## THE PROBLEM
Return each line of the records below in which the string "executeQuery" turns up.

## INFORMATION GIVEN
Content starts
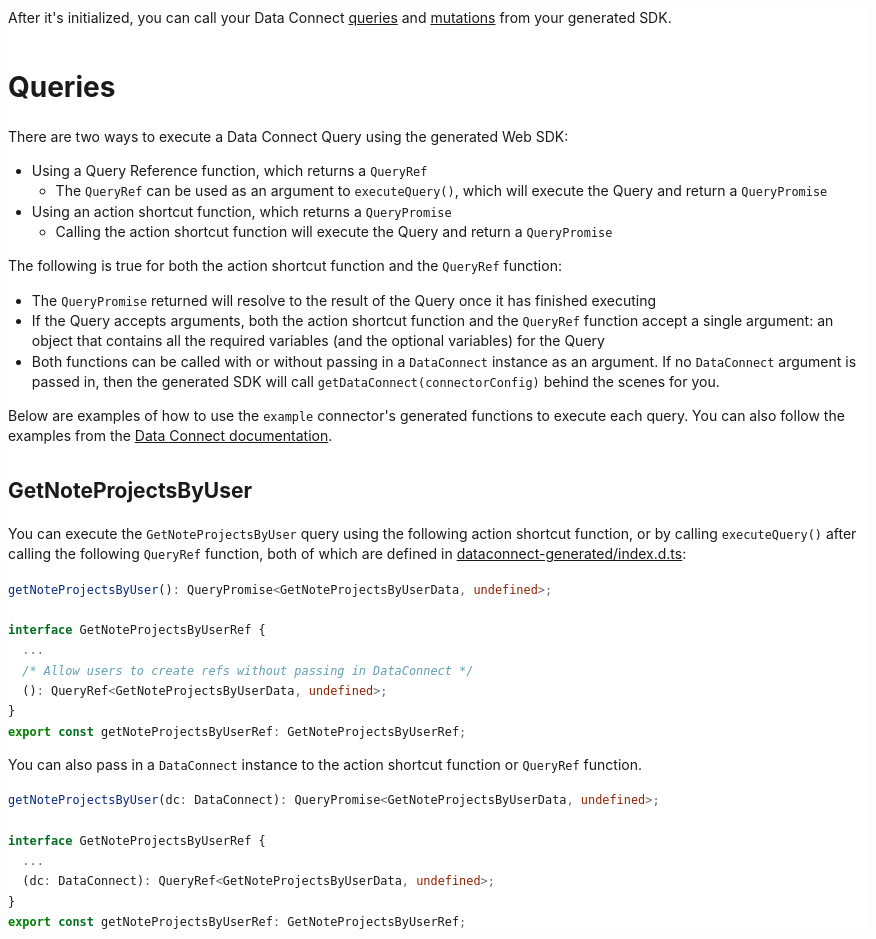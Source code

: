 After it's initialized, you can call your Data Connect [queries](#queries) and [mutations](#mutations) from your generated SDK.

# Queries

There are two ways to execute a Data Connect Query using the generated Web SDK:
- Using a Query Reference function, which returns a `QueryRef`
  - The `QueryRef` can be used as an argument to `executeQuery()`, which will execute the Query and return a `QueryPromise`
- Using an action shortcut function, which returns a `QueryPromise`
  - Calling the action shortcut function will execute the Query and return a `QueryPromise`

The following is true for both the action shortcut function and the `QueryRef` function:
- The `QueryPromise` returned will resolve to the result of the Query once it has finished executing
- If the Query accepts arguments, both the action shortcut function and the `QueryRef` function accept a single argument: an object that contains all the required variables (and the optional variables) for the Query
- Both functions can be called with or without passing in a `DataConnect` instance as an argument. If no `DataConnect` argument is passed in, then the generated SDK will call `getDataConnect(connectorConfig)` behind the scenes for you.

Below are examples of how to use the `example` connector's generated functions to execute each query. You can also follow the examples from the [Data Connect documentation](https://firebase.google.com/docs/data-connect/web-sdk#using-queries).

## GetNoteProjectsByUser
You can execute the `GetNoteProjectsByUser` query using the following action shortcut function, or by calling `executeQuery()` after calling the following `QueryRef` function, both of which are defined in [dataconnect-generated/index.d.ts](./index.d.ts):
```typescript
getNoteProjectsByUser(): QueryPromise<GetNoteProjectsByUserData, undefined>;

interface GetNoteProjectsByUserRef {
  ...
  /* Allow users to create refs without passing in DataConnect */
  (): QueryRef<GetNoteProjectsByUserData, undefined>;
}
export const getNoteProjectsByUserRef: GetNoteProjectsByUserRef;
```
You can also pass in a `DataConnect` instance to the action shortcut function or `QueryRef` function.
```typescript
getNoteProjectsByUser(dc: DataConnect): QueryPromise<GetNoteProjectsByUserData, undefined>;

interface GetNoteProjectsByUserRef {
  ...
  (dc: DataConnect): QueryRef<GetNoteProjectsByUserData, undefined>;
}
export const getNoteProjectsByUserRef: GetNoteProjectsByUserRef;
```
Content ends
## RESPONSE BOX
  - The `QueryRef` can be used as an argument to `executeQuery()`, which will execute the Query and return a `QueryPromise`
You can execute the `GetNoteProjectsByUser` query using the following action shortcut function, or by calling `executeQuery()` after calling the following `QueryRef` function, both of which are defined in [dataconnect-generated/index.d.ts](./index.d.ts):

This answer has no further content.